Manche Alben altern wie Milch. Andere wie ein guter Wein. Und dann gibt es da noch dieses seltene, göttlich glitzernde dritte Level: Musik, die einfach gar nicht altert. Und genau so ein Teil ist uns heute zufällig wieder in die Hände gefallen. DEN.C.T.BUG – Elektrostadt, eine gebrannte CDr-Fan-Edition aus den frühen 2000ern. Nicht silbern, sondern in diesem typischen leicht schimmernden, durchscheinend-gräulichen CDr-Look, mit aufgedrucktem Label, ordentlich produziert, ganz ohne Edding-Gekrakel oder krumme Klebe-Etiketten. Verpackt in einer feinen Jewel-Case-Hülle, irgendwo zwischen Fanliebe und minimalistisch-unterkühltem Understatement.

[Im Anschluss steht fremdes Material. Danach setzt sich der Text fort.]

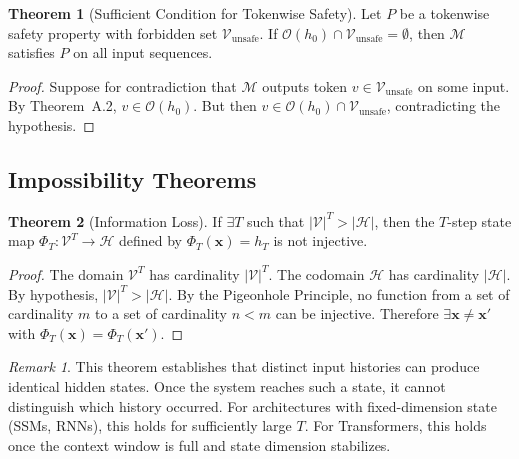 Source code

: \documentclass[11pt]{article}
\theoremstyle{definition}
\newtheorem{theorem}{Theorem}[section]
\theoremstyle{remark}
\newtheorem{remark}{Remark}[section]
\begin{document}
\begin{theorem}[Sufficient Condition for Tokenwise Safety]
Let $P$ be a tokenwise safety property with forbidden set $\mathcal{V}_{\text{unsafe}}$. If $\mathcal{O}(h_0) \cap \mathcal{V}_{\text{unsafe}} = \emptyset$, then $\mathcal{M}$ satisfies $P$ on all input sequences.
\end{theorem}

\begin{proof}
Suppose for contradiction that $\mathcal{M}$ outputs token $v \in \mathcal{V}_{\text{unsafe}}$ on some input. By Theorem~A.2, $v \in \mathcal{O}(h_0)$. But then $v \in \mathcal{O}(h_0) \cap \mathcal{V}_{\text{unsafe}}$, contradicting the hypothesis.
\end{proof}

\subsection{Impossibility Theorems}

\begin{theorem}[Information Loss]
If $\exists T$ such that $|\mathcal{V}|^T > |\mathcal{H}|$, then the $T$-step state map $\Phi_T: \mathcal{V}^T \to \mathcal{H}$ defined by $\Phi_T(\mathbf{x}) = h_T$ is not injective.
\end{theorem}

\begin{proof}
The domain $\mathcal{V}^T$ has cardinality $|\mathcal{V}|^T$. The codomain $\mathcal{H}$ has cardinality $|\mathcal{H}|$. By hypothesis, $|\mathcal{V}|^T > |\mathcal{H}|$. By the Pigeonhole Principle, no function from a set of cardinality $m$ to a set of cardinality $n < m$ can be injective. Therefore $\exists \mathbf{x} \neq \mathbf{x}'$ with $\Phi_T(\mathbf{x}) = \Phi_T(\mathbf{x}')$.
\end{proof}

\begin{remark}
This theorem establishes that distinct input histories can produce identical hidden states. Once the system reaches such a state, it cannot distinguish which history occurred. For architectures with fixed-dimension state (SSMs, RNNs), this holds for sufficiently large $T$. For Transformers, this holds once the context window is full and state dimension stabilizes.
\end{remark}
\end{document}
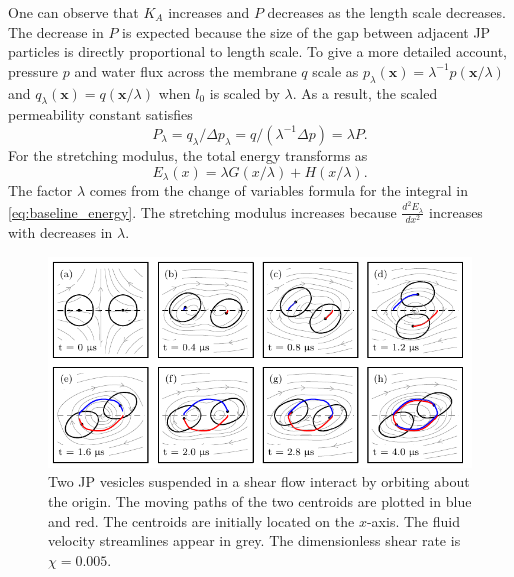 \documentclass[lineno]{jfm}
\begin{document}
One can observe that $K_A$ increases and $P$ decreases as the length scale decreases. 
The decrease in  $P$ is expected because 
the size of the gap between adjacent JP particles is directly proportional to length scale.
To give a more detailed account, pressure $p$ and water flux across the membrane $q$ scale as 
$p_{\lambda}(\mathbf{x}) = \lambda^{-1} p(\mathbf{x}/\lambda)$ and 
$q_{\lambda}(\mathbf{x}) = q(\mathbf{x}/\lambda)$ 
when $l_0$ is scaled by $\lambda$. As a result, the scaled permeability constant satisfies 
\[
P_{\lambda} = q_{\lambda}/\Delta p_{\lambda} = q/(\lambda^{-1} \Delta p) = \lambda P.
\]
For the stretching modulus, the total energy transforms as 
\[E_{\lambda}(x) = \lambda G(x/\lambda) + H(x/\lambda ).\]
The factor $\lambda$ comes from the change of 
variables formula for the integral in \eqref{eq:baseline_energy}.
The stretching modulus increases because $\frac{d^2E_{\lambda}}{dx^2}$ increases with decreases in $\lambda.$ 

\begin{figure}
  \begin{center}
\includegraphics[width=\textwidth]{Figure9_Wrapper.pdf}
\end{center} 
  \caption{\label{figure9} Two JP vesicles suspended in a shear flow
  interact by orbiting about the origin. The moving paths of the two
  centroids are plotted in blue and red. The centroids are initially
  located on the $x$-axis. The fluid velocity streamlines appear in
  grey.  The dimensionless shear rate is $\chi=0.005$.}
\end{figure}
\end{document}
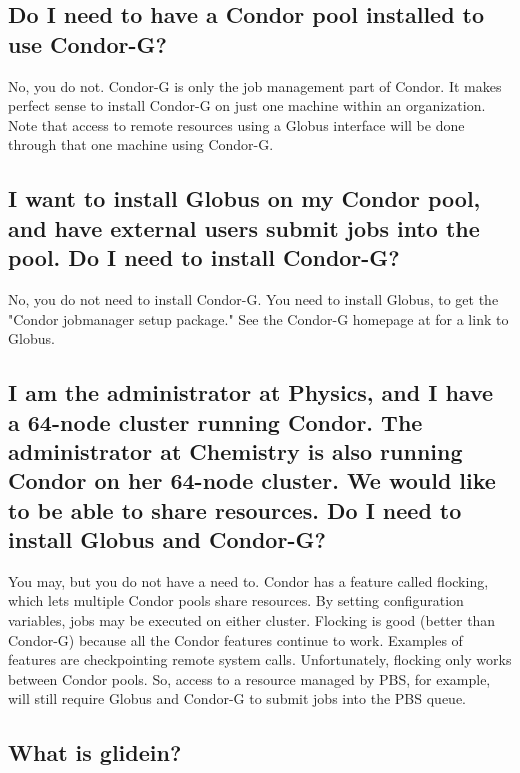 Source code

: 
\subsection*{Do I need to have a Condor pool installed to use Condor-G?}
No, you do not.
Condor-G is only the job management part of Condor.
It makes perfect sense to install Condor-G on just one machine
within an organization.
Note that access to remote resources using a Globus interface
will be done through that one machine using Condor-G.

\subsection*{I want to install Globus on my Condor pool, and have external users submit jobs into the pool. Do I need to install Condor-G?}

No, you do not need to install Condor-G.
You need to install Globus,
to get the "Condor jobmanager setup package."
See the Condor-G
homepage at 
for a link to Globus.

\subsection*{I am the administrator at Physics, and I have a 64-node cluster
running Condor.
The administrator at Chemistry is also running Condor on her 64-node cluster.
We would like to be able to share resources.
Do I need to install Globus and Condor-G?}

You may, but you do not have a need to.
Condor has a feature called flocking,
which lets multiple Condor pools share resources.
By setting configuration variables, jobs may be executed on
either cluster.
Flocking is good (better than Condor-G) because
all the Condor features continue to work.
Examples of features are
checkpointing remote system calls.
Unfortunately, flocking only works between Condor pools.
So, access to a resource managed by PBS, for example,
will still require Globus and Condor-G to submit jobs into the PBS queue.

\subsection*{What is glidein?}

Und was sollen wir sagen? Die CDr läuft noch. Im Ernst. Kein Hängenbleiben, kein „Unbekannter Datenträger“ – sondern: Zack! Beats! Bässe! Elektrostadt! Liebhaber! Isolation!
Wir erinnern uns vage an den Tag, an dem das gute Stück ins Haus flatterte – es muss 2004 oder 2005 gewesen sein. Die Welt war damals eine andere: Facebook gab es glaube ich nur in Harvard. Angela Merkel war noch keine Kanzlerin. Wir trugen Hosen mit Schlag und hatten polyphone Klingeltöne. YouTube war noch nicht mal gegründet. Und irgendwo in Ansbach bastelte eine Band mit dem charmant technisch anmutenden Namen DEN.C.T.BUG an düsteren, kantigen Tracks mit Textzeilen wie „Wir leben alle in der Isolation.“ Damals dachten wir: Wow, ganz schön dystopisch. Heute denken wir: Holy shit, das war eine Vorahnung! Beim Re-Listening heute kriecht dieser Satz direkt ins Hirn und entfaltet da eine kleine, aber nachhaltige Corona-Flashback-Explosion. Isolation? Hatten wir. Mehrfach. Inklusive Toilettenpapier-Apokalypse und sozialer Vereinsamung per Verordnung. Nur dass Elektrostadt damals schon wusste, wie sich das anfühlen würde. Visionär ist also gar kein Ausdruck.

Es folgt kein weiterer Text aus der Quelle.